• YOUR ASSIGNMENT: Filter the listing and keep only the lines with the word "control".
----
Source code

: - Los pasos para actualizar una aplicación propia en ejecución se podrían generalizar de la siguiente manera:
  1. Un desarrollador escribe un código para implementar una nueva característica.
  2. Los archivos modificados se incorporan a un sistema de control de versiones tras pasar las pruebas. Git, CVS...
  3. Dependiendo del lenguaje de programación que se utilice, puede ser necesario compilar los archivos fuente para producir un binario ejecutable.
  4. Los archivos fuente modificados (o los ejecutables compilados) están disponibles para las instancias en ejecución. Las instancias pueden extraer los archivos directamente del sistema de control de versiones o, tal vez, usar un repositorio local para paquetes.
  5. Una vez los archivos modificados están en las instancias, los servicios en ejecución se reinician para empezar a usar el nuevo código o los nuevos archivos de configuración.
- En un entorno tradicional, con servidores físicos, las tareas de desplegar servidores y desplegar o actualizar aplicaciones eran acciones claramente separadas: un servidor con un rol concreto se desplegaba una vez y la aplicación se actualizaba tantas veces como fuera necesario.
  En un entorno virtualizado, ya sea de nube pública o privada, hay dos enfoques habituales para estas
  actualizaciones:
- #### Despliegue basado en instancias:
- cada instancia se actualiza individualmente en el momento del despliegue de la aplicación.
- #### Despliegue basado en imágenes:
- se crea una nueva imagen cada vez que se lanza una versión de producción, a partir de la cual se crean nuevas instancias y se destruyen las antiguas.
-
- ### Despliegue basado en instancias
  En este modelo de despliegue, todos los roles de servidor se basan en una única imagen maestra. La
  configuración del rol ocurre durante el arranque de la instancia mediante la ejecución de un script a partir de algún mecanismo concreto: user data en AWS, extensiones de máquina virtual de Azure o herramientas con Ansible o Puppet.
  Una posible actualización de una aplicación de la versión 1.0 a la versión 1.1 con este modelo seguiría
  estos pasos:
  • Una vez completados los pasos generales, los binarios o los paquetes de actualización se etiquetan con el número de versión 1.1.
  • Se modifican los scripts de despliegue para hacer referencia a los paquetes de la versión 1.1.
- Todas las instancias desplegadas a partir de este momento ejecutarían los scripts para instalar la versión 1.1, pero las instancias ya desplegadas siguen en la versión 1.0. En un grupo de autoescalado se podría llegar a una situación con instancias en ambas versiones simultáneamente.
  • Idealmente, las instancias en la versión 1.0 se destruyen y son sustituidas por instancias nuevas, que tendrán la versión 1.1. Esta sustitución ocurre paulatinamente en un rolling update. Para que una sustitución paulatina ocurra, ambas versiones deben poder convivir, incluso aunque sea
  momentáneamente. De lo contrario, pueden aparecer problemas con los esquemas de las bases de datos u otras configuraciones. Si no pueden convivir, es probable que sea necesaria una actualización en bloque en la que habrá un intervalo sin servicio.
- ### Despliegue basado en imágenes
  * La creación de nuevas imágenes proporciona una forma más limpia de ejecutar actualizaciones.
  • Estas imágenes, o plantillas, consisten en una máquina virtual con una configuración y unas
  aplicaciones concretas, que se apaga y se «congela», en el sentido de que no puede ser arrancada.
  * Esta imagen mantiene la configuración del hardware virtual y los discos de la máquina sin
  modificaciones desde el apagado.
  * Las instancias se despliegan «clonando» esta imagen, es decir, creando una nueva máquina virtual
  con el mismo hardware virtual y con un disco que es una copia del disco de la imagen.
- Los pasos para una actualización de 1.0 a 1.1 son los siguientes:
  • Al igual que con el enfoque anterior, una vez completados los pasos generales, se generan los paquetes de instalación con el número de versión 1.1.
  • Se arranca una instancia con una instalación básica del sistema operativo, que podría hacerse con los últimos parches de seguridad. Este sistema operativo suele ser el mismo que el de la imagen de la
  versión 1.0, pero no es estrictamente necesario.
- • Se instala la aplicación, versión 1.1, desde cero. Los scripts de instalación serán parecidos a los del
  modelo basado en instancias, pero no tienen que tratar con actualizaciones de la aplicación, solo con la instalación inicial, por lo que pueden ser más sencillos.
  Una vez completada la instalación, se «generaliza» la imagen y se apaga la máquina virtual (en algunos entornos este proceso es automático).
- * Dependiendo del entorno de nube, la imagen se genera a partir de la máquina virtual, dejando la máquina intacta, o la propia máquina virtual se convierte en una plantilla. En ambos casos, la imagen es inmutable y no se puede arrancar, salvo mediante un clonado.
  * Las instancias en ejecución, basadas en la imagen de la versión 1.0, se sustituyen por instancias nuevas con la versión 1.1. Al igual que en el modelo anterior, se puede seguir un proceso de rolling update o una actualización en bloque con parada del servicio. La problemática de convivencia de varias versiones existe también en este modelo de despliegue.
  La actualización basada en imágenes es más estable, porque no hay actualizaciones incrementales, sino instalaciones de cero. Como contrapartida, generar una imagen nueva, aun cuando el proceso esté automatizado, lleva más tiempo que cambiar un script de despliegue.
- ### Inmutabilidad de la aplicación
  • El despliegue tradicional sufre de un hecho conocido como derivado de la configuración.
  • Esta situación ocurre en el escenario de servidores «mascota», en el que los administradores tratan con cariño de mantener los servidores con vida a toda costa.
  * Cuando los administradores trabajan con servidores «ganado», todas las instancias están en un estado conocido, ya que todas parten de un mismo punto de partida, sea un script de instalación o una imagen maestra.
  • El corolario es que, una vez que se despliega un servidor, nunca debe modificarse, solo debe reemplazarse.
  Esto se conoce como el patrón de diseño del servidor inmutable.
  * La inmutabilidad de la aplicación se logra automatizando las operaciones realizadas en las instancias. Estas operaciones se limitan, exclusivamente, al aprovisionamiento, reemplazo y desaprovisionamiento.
----
• TASK OUTPUT:
  2. Los archivos modificados se incorporan a un sistema de control de versiones tras pasar las pruebas. Git, CVS...
  4. Los archivos fuente modificados (o los ejecutables compilados) están disponibles para las instancias en ejecución. Las instancias pueden extraer los archivos directamente del sistema de control de versiones o, tal vez, usar un repositorio local para paquetes.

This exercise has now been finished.